Jornal dos Desportos

Director: Matias Adriano
Director Adjunto: Policarpo da Rosa

Opinio

Vnia a Victorino Cunha

18 de Fevereiro, 2015
Qualquer nação ou instituição têm pessoas que, pelos seus feitos, são considerados ícones de referência obrigatória, representando bons exemplos para as gerações vindouras.

Tais pessoas tornam-se, por assim dizer, vozes autorizadas na abordagem dos assuntos por via dos quais são conhecidos e, por isso, merecem toda a consideração da sociedade, que deve interpretar os seus pronunciamentos, para além de mero exercício de uso da palavra, como actos de partilha de experiência e conhecimentos, por via dos quais se podem achar os caminhos para corrigir o que estiver mal e melhorar o que estiver bom.

Não significa, portanto, que tais pessoas sejam detentoras exclusivas do conhecimento sobre determinado assunto aliás, isso não se coloca, atendendo a dinâmica evolutiva da vida que nos remete à aparição de novas teorização em torno do mesmo assunto, de tempo em tempo. Ainda assim, os referidos ícones devem ser compreendidos e respeitados à luz do enunciado segundo o qual o confronto de ideias gera desenvolvimento.

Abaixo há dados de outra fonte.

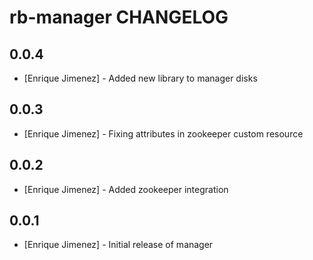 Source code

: # rb-manager CHANGELOG

## 0.0.4
- [Enrique Jimenez] - Added new library to manager disks 

## 0.0.3
- [Enrique Jimenez] - Fixing attributes in zookeeper custom resource

## 0.0.2
- [Enrique Jimenez] - Added zookeeper integration

## 0.0.1
- [Enrique Jimenez] - Initial release of manager

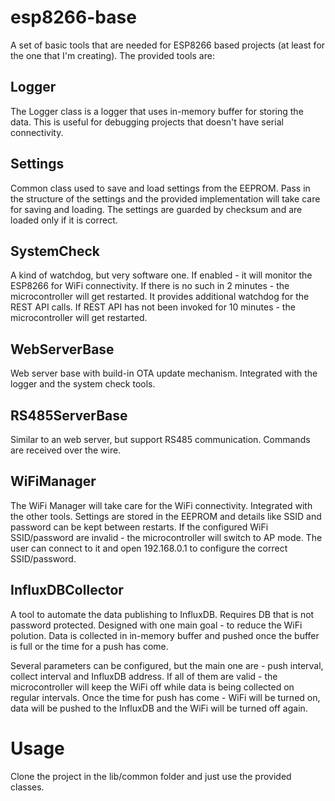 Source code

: # esp8266-base

A set of basic tools that are needed for ESP8266 based projects (at least for the one that I'm creating). The provided tools are:

## Logger

The Logger class is a logger that uses in-memory buffer for storing the data. This is useful for debugging projects that doesn't have serial connectivity.

## Settings

Common class used to save and load settings from the EEPROM. Pass in the structure of the settings and the provided implementation will take care for saving and loading. The settings are guarded by checksum and are loaded only if it is correct.

## SystemCheck

A kind of watchdog, but very software one. If enabled - it will monitor the ESP8266 for WiFi connectivity. If there is no such in 2 minutes - the microcontroller will get restarted. It provides additional watchdog for the REST API calls. If REST API has not been invoked for 10 minutes - the microcontroller will get restarted.

## WebServerBase

Web server base with build-in OTA update mechanism. Integrated with the logger and the system check tools.

## RS485ServerBase

Similar to an web server, but support RS485 communication. Commands are received over the wire.

## WiFiManager

The WiFi Manager will take care for the WiFi connectivity. Integrated with the other tools. Settings are stored in the EEPROM and  details like SSID and password can be kept between restarts. If the configured WiFi SSID/password are invalid - the microcontroller will switch to AP mode. The user can connect to it and open 192.168.0.1 to configure the correct SSID/password.

## InfluxDBCollector

A tool to automate the data publishing to InfluxDB. Requires DB that is not password protected. Designed with one main goal - to reduce the WiFi polution. Data is collected in in-memory buffer and pushed once the buffer is full or the time for a push has come.

Several parameters can be configured, but the main one are - push interval, collect interval and InfluxDB address. If all of them are valid - the microcontroller will keep the WiFi off while data is being collected on regular intervals. Once the time for push has come - WiFi will be turned on, data will be pushed to the InfluxDB and the WiFi will be turned off again.

# Usage

Clone the project in the lib/common folder and just use the provided classes. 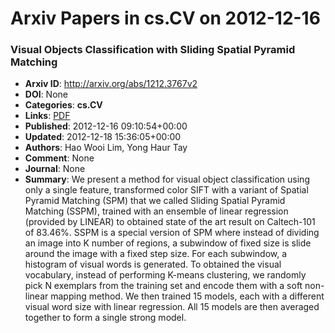 # Arxiv Papers in cs.CV on 2012-12-16
### Visual Objects Classification with Sliding Spatial Pyramid Matching
- **Arxiv ID**: http://arxiv.org/abs/1212.3767v2
- **DOI**: None
- **Categories**: **cs.CV**
- **Links**: [PDF](http://arxiv.org/pdf/1212.3767v2)
- **Published**: 2012-12-16 09:10:54+00:00
- **Updated**: 2012-12-18 15:36:05+00:00
- **Authors**: Hao Wooi Lim, Yong Haur Tay
- **Comment**: None
- **Journal**: None
- **Summary**: We present a method for visual object classification using only a single feature, transformed color SIFT with a variant of Spatial Pyramid Matching (SPM) that we called Sliding Spatial Pyramid Matching (SSPM), trained with an ensemble of linear regression (provided by LINEAR) to obtained state of the art result on Caltech-101 of 83.46%. SSPM is a special version of SPM where instead of dividing an image into K number of regions, a subwindow of fixed size is slide around the image with a fixed step size. For each subwindow, a histogram of visual words is generated. To obtained the visual vocabulary, instead of performing K-means clustering, we randomly pick N exemplars from the training set and encode them with a soft non-linear mapping method. We then trained 15 models, each with a different visual word size with linear regression. All 15 models are then averaged together to form a single strong model.




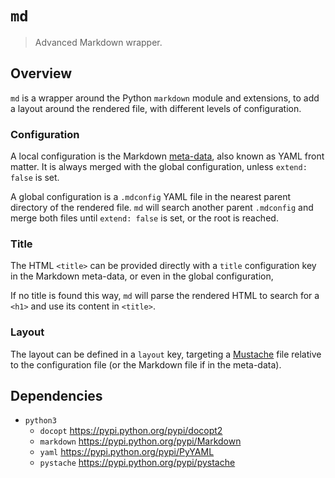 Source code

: `md`
====

> Advanced Markdown wrapper.

Overview
--------

`md` is a wrapper around the Python `markdown` module and extensions,
to add a layout around the rendered file, with different levels of
configuration.

### Configuration

A local configuration is the Markdown [meta-data], also known as YAML
front matter. It is always merged with the global configuration, unless
`extend: false` is set.

[meta-data]: https://pythonhosted.org/Markdown/extensions/meta_data.html

A global configuration is a `.mdconfig` YAML file in the nearest
parent directory of the rendered file. `md` will search another parent
`.mdconfig` and merge both files until `extend: false` is set, or the
root is reached.

### Title

The HTML `<title>` can be provided directly with a `title` configuration
key in the Markdown meta-data, or even in the global configuration,

If no title is found this way, `md` will parse the rendered HTML to
search for a `<h1>` and use its content in `<title>`.

### Layout

The layout can be defined in a `layout` key, targeting a [Mustache] file
relative to the configuration file (or the Markdown file if in the
meta-data).

[Mustache]: https://mustache.github.io/

Dependencies
------------

* `python3`
  * `docopt` <https://pypi.python.org/pypi/docopt2>
  * `markdown` <https://pypi.python.org/pypi/Markdown>
  * `yaml` <https://pypi.python.org/pypi/PyYAML>
  * `pystache` <https://pypi.python.org/pypi/pystache>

Servindo isso para todas as áreas da sociedade, focalizamos o assunto no nosso “campo de estudo” que, como se sabe, é o deporto, de um modo geral. Na referida actividade, a regra não encontra espaço para excepção, porquanto a coisa funciona da mesma forma, e ao que parece, com maior relevância, chegando ao ponto de algumas figuras serem eternizadas com atribuição de seus nomes a campos, pavilhões, anfiteatros e prémios.

A título de exemplo podemos citar Joaquim Diniz ("Brinca na Areia"), Ndunguid Daniel, Nicolas Berardinelli, cujos nomes foram atribuídos a campos de treino das equipas de futebol do Atlético Sport Aviação e Clube Desportivo 1.º de Agosto, respectivamente.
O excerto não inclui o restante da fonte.